First tour into Porter Fork. Plenty of tracks, so others have been in this drainage as well. Was not expecting much in the way of coverage, here are approximate snow depths with respect to elevations:
< 7.5 K: 5-15 cms (2-6")
7.5 K - 8 K: 15-30 cms (6-12")
8K - 9K: 30-60 cms (12-24")
9K - 9.5K: 60-75 cms (24-30")
Overall was finding a generally weak snowpack. The mid-pack slab that is solid 1F rounds in deeper snowpack areas of the upper Cottonwoods ranges from 4F - 1F, and rounding facets in Porter. What was somewhat interesting is that the only variability in the snowpack is with respect to elevation (as what we expect.) whereas I am finding wide spatial variability in the Cottonwoods at similar elevations and aspects. There are two temperature crusts in the top 15-20 cms (6-8") that are decomposing due to faceting, and my guess is the snowpack in Millcreek has continued to weaken over time.
The mid-pack slab is still supportable (ski pens 10-15 cms) so it has not completely rotted out.

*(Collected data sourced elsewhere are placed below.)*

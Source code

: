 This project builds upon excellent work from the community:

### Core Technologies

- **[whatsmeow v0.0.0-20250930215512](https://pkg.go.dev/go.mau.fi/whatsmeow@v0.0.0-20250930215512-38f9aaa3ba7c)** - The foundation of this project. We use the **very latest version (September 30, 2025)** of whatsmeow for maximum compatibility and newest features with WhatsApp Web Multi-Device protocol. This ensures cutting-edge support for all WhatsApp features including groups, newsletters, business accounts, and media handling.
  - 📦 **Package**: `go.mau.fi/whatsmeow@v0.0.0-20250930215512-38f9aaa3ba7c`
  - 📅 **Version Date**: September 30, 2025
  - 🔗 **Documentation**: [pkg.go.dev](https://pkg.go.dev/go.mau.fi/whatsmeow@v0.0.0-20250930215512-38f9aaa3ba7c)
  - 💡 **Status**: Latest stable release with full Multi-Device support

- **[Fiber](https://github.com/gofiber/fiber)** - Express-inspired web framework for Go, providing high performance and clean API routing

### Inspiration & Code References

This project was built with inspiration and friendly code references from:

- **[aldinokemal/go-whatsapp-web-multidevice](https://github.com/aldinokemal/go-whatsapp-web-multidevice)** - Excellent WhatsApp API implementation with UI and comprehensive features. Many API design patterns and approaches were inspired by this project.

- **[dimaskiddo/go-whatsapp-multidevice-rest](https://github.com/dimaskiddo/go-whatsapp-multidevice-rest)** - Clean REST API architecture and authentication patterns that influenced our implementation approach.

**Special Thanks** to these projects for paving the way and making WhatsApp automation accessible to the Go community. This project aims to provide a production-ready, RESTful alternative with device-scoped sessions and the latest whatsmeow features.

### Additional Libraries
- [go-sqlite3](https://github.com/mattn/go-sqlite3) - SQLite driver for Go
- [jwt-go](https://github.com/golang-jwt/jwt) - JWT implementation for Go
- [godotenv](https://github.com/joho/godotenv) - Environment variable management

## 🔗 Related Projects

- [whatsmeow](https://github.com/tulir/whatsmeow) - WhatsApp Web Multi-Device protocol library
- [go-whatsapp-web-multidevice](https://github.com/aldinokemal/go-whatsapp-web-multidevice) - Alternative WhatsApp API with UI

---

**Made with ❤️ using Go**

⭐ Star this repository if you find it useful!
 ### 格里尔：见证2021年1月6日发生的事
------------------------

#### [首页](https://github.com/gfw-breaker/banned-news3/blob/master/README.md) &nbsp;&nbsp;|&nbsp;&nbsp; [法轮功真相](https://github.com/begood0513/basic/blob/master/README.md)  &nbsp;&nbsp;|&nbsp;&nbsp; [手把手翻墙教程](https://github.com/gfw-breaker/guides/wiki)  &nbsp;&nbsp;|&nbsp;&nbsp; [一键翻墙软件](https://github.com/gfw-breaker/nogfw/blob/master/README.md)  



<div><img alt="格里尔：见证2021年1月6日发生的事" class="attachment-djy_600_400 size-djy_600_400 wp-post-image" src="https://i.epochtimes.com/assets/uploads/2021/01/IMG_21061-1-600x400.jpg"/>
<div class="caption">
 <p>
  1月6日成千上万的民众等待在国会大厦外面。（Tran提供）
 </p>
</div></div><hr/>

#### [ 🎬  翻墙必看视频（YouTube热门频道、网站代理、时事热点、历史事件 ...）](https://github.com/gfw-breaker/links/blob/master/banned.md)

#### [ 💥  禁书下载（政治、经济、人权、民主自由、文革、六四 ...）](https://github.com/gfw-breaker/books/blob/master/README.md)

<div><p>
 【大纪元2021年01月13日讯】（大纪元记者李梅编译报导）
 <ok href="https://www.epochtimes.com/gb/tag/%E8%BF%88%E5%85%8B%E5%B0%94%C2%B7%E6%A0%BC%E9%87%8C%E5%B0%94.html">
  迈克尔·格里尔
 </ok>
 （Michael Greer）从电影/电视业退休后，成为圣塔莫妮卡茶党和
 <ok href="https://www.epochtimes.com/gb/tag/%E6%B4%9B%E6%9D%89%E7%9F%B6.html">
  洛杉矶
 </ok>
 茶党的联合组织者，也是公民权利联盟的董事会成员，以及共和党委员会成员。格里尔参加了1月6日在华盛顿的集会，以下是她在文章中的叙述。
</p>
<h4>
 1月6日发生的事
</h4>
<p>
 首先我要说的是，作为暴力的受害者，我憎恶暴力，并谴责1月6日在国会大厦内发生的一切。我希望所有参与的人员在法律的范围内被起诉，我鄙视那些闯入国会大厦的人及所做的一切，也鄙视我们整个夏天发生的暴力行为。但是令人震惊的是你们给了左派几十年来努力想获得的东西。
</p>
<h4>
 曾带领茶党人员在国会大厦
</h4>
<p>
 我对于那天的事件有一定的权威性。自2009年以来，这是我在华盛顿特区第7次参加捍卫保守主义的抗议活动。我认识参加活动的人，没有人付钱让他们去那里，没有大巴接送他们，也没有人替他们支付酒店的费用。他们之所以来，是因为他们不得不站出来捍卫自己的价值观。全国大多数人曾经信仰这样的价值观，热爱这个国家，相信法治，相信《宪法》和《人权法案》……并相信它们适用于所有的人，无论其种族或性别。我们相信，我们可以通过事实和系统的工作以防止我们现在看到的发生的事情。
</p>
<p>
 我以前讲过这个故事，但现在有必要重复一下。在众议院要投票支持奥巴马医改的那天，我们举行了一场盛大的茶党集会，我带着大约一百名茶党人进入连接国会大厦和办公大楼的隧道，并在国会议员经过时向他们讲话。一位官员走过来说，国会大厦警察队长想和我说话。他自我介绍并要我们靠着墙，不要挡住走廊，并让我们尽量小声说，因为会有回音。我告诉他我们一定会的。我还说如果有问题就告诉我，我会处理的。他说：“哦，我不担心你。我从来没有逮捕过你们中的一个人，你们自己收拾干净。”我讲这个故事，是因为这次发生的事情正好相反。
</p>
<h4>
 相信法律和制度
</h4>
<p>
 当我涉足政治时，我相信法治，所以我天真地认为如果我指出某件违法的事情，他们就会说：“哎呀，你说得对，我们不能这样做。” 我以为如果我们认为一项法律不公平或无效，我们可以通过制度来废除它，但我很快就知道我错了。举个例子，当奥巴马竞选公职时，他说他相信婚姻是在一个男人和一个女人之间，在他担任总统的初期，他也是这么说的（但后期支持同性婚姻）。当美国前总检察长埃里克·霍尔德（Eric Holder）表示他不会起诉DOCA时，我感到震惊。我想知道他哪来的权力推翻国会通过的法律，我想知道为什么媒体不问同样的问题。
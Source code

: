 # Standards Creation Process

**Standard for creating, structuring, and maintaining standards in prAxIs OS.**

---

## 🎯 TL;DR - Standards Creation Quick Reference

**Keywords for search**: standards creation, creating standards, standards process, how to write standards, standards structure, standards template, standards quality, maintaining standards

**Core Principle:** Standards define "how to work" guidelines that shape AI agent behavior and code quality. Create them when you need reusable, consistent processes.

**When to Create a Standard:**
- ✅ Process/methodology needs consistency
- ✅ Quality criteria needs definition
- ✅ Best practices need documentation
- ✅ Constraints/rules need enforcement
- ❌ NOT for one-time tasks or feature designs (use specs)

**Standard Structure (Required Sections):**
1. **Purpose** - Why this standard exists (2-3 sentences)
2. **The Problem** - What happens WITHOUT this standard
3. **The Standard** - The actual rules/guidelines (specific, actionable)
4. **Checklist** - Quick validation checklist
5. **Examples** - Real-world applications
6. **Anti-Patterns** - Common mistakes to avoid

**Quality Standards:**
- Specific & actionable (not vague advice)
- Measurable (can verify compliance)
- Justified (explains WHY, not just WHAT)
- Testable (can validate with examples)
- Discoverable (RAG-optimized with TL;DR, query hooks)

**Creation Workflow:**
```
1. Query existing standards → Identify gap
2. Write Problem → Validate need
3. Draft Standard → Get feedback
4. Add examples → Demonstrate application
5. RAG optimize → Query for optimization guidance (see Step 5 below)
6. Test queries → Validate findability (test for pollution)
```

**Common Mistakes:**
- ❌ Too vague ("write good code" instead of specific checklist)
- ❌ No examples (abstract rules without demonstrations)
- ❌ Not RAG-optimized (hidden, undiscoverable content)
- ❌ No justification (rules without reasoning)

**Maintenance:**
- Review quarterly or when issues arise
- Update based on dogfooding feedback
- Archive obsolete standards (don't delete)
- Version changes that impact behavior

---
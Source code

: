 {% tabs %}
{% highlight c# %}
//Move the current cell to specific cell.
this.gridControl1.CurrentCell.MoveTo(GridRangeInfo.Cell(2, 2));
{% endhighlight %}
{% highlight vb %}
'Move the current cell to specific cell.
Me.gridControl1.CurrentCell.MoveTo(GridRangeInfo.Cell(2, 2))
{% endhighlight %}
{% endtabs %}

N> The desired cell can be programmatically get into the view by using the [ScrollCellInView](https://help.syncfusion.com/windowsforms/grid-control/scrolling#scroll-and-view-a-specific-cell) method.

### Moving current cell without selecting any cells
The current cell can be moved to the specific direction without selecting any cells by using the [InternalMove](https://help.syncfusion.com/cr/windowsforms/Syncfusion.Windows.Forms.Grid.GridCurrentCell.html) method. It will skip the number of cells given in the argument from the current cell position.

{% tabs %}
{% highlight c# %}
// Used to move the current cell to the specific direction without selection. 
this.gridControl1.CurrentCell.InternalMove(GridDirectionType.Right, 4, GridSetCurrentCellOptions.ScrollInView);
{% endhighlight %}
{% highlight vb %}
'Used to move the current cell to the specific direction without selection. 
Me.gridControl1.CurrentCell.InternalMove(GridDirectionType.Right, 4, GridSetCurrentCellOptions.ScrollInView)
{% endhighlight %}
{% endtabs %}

Hopefully this warm, windy, and very wet storm will come in as advertised as our snowpack can use a good thumping. There is plenty of weak snow to be found throughout the central Wasatch - in deeper snowpack areas the weakest snow is in the upper third of the snowpack (10-30 cms), in thinner snowpack areas outside of upper LCC and BCC, (as well as slopes in these canyons that had slid earlier in the season) much of the entire snowpack is weak and faceted.
I also noted what appears to be a layer of preserved RR crystals in a south aspect at 9400 that is not buried underneath the snow from the past 6 days. It is unlikely this is widespread, but something worth noting.